Theres this tee in the mall and it says all girls just wanna have safe sex. U make me think thats a lie
This guy just walked into class and first thing he did was grab the garbage can, walk to his desk and say "just in case"
At the wedding. Seated next to the bar. No way this ends well
a girl just walked by me crying on the phone saying, "all I ever do is menstruate"
Hey they cleaned all the blood out of the elevator. Also could you pick up some nachos?
I want to celebrate with you...
There's nothing I'd like more than a celebratory "The guy I'm doing just found out he's not a baby daddy" dinner.
i'm half naked talking to a cat. you don't have to justify your life to me.
I mean nobody wants to admit they ate 9 cans of ravioli but i did and i am not ashamed of myself
He unbuckled his belt, tipped his hat at me, then told me to "saddle up"
this is like your 5th cowboy right? where do you keep finding these guys?!!
I just hooked up with the same bartender my dad cheated on my mom with in the 90s. Not sure how this makes me feel.
family traditions my good sir
I just accidentally showed an old lady a pic of my penis while showing her cat pics. So how's your day going?

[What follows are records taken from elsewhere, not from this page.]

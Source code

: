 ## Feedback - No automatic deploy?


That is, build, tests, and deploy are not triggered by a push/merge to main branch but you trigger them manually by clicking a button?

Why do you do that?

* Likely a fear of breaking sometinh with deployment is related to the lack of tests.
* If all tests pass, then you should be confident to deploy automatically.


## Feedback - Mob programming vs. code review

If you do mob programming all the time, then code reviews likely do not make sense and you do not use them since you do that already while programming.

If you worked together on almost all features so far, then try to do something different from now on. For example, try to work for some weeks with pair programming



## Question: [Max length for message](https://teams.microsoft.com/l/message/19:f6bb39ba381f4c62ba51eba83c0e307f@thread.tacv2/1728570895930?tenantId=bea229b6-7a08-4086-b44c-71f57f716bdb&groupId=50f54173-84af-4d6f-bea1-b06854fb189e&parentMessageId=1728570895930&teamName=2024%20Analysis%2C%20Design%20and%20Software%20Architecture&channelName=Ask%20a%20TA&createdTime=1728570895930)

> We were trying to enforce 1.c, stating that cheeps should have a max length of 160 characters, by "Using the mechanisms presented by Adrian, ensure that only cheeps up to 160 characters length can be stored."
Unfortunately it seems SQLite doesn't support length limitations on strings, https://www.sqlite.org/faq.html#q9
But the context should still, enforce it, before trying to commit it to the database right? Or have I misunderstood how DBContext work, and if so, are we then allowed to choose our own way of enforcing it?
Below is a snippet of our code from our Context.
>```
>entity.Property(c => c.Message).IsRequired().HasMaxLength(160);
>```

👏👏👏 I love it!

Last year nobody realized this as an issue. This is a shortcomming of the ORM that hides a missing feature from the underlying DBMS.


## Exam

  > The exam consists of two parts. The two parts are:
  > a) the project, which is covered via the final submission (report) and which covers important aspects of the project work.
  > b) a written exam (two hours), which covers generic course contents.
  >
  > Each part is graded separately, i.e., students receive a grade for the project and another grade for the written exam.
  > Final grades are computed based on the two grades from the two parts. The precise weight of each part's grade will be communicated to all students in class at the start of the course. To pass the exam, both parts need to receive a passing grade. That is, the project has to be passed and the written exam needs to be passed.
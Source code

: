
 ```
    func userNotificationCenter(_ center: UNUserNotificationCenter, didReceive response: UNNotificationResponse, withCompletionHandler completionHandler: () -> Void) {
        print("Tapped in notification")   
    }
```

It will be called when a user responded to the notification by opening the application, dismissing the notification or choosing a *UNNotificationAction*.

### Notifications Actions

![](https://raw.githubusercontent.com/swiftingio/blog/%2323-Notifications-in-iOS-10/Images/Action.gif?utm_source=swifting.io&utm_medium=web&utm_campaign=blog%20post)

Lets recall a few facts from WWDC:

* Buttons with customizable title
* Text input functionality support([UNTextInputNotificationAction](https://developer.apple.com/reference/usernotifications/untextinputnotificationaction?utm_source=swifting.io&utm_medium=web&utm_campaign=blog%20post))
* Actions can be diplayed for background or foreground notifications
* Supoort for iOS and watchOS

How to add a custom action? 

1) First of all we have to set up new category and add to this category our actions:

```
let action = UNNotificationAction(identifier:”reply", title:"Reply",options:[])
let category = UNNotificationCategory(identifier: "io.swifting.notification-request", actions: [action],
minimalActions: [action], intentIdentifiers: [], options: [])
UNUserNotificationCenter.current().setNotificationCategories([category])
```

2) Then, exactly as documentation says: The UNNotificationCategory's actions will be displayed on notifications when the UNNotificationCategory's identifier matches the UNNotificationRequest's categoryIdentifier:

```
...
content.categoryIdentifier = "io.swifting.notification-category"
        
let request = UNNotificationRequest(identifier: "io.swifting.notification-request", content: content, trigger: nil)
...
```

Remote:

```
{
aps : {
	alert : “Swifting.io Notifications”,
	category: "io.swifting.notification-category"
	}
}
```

Just wanted to say, I appreciate your bravery in having read receipts
Hook ups at LEGOLAND don't count right?
Are we playing inappropriate sexual encounters bingo?
We need to get me chipped asap
Got everyone out of my house, somehow managed to put all my lawn furniture back, puked in my sink, and cleaned it up all while black out drunk before my parents came home. Successful night.